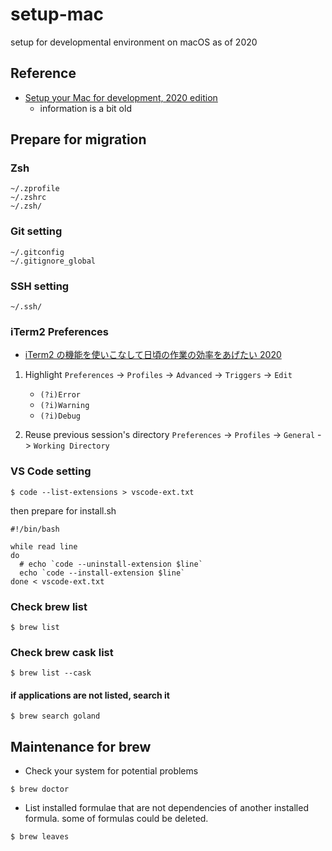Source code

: # setup-mac

setup for developmental environment on macOS as of 2020

## Reference

- [Setup your Mac for development, 2020 edition](https://dev.to/v3frankie/setup-your-mac-for-development-2020-edition-1c8a)
  - information is a bit old

## Prepare for migration

### Zsh

```
~/.zprofile
~/.zshrc
~/.zsh/
```

### Git setting

```
~/.gitconfig
~/.gitignore_global
```

### SSH setting

```
~/.ssh/
```

### iTerm2 Preferences

- [iTerm2 の機能を使いこなして日頃の作業の効率をあげたい 2020](https://stefafafan.hatenablog.com/entry/iterm2)

1. Highlight
   `Preferences` -> `Profiles` -> `Advanced` -> `Triggers` -> `Edit`

   - `(?i)Error`
   - `(?i)Warning`
   - `(?i)Debug`

2. Reuse previous session's directory
   `Preferences` -> `Profiles` -> `General` -> `Working Directory`

### VS Code setting

```
$ code --list-extensions > vscode-ext.txt
```

then prepare for install.sh

```
#!/bin/bash

while read line
do
  # echo `code --uninstall-extension $line`
  echo `code --install-extension $line`
done < vscode-ext.txt
```

### Check brew list

```
$ brew list
```

### Check brew cask list

```
$ brew list --cask
```

#### if applications are not listed, search it

```
$ brew search goland
```

## Maintenance for brew

- Check your system for potential problems

```
$ brew doctor
```

- List installed formulae that are not dependencies of another installed formula. some of formulas could be deleted.

```
$ brew leaves
```
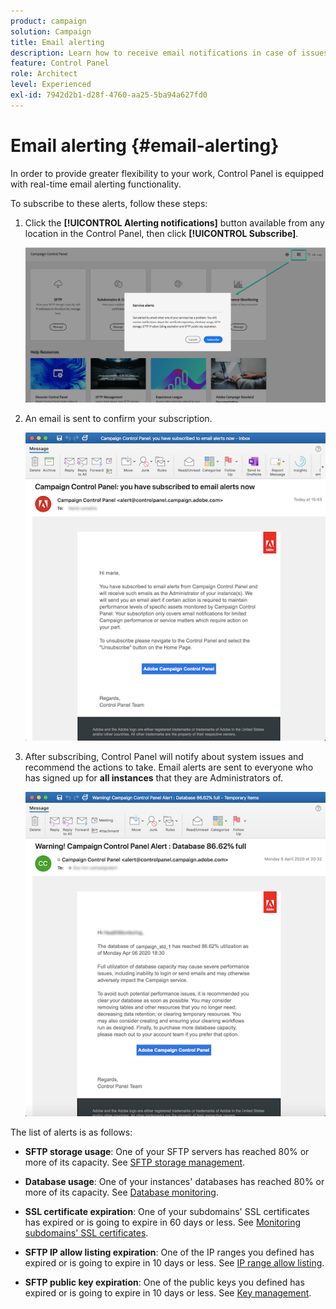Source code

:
 ```yaml
---
product: campaign
solution: Campaign 
title: Email alerting
description: Learn how to receive email notifications in case of issues with your Campaign instances
feature: Control Panel
role: Architect
level: Experienced
exl-id: 7942d2b1-d28f-4760-aa25-5ba94a627fd0
---
```

# Email alerting {#email-alerting}

In order to provide greater flexibility to your work, Control Panel is equipped with real-time email alerting functionality.

To subscribe to these alerts, follow these steps:

1. Click the **[!UICONTROL Alerting notifications]** button available from any location in the Control Panel, then click **[!UICONTROL Subscribe]**.

    ![](assets/subscribing.png)

1. An email is sent to confirm your subscription.

    ![](assets/email_subscription.png)

1. After subscribing, Control Panel will notify about system issues and recommend the actions to take. Email alerts are sent to everyone who has signed up for **all instances** that they are Administrators of.

    ![](assets/alert_sample.png)

The list of alerts is as follows:

* **SFTP storage usage**: One of your SFTP servers has reached 80% or more of its capacity. See [SFTP storage management](../../sftp/using/sftp-storage-management.md).

* **Database usage**: One of your instances' databases has reached 80% or more of its capacity. See [Database monitoring](../../performance-monitoring/using/database-monitoring.md).

* **SSL certificate expiration**: One of your subdomains' SSL certificates has expired or is going to expire in  60 days or less. See [Monitoring subdomains' SSL certificates](../../subdomains-certificates/using/monitoring-ssl-certificates.md).

* **SFTP IP allow listing expiration**: One of the IP ranges you defined has expired or is going to expire in 10 days or less. See [IP range allow listing](../../sftp/using/ip-range-allow-listing.md).

* **SFTP public key expiration**: One of the public keys you defined has expired or is going to expire in 10 days or less. See [Key management](../../sftp/using/key-management.md).

<!--* **Long running Queries**: A query has been running for more than 24 hours on one of your instances. See [Monitoring active queries](database-active-queries.md).-->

§ **EXERCISE DIRECTIONS**:
Go through the listing above and return every line where the word "instances" occurs.

§ **RESPONSE**:
description: Learn how to receive email notifications in case of issues with your Campaign instances
1. After subscribing, Control Panel will notify about system issues and recommend the actions to take. Email alerts are sent to everyone who has signed up for **all instances** that they are Administrators of.
* **Database usage**: One of your instances' databases has reached 80% or more of its capacity. See [Database monitoring](../../performance-monitoring/using/database-monitoring.md).
<!--* **Long running Queries**: A query has been running for more than 24 hours on one of your instances. See [Monitoring active queries](database-active-queries.md).-->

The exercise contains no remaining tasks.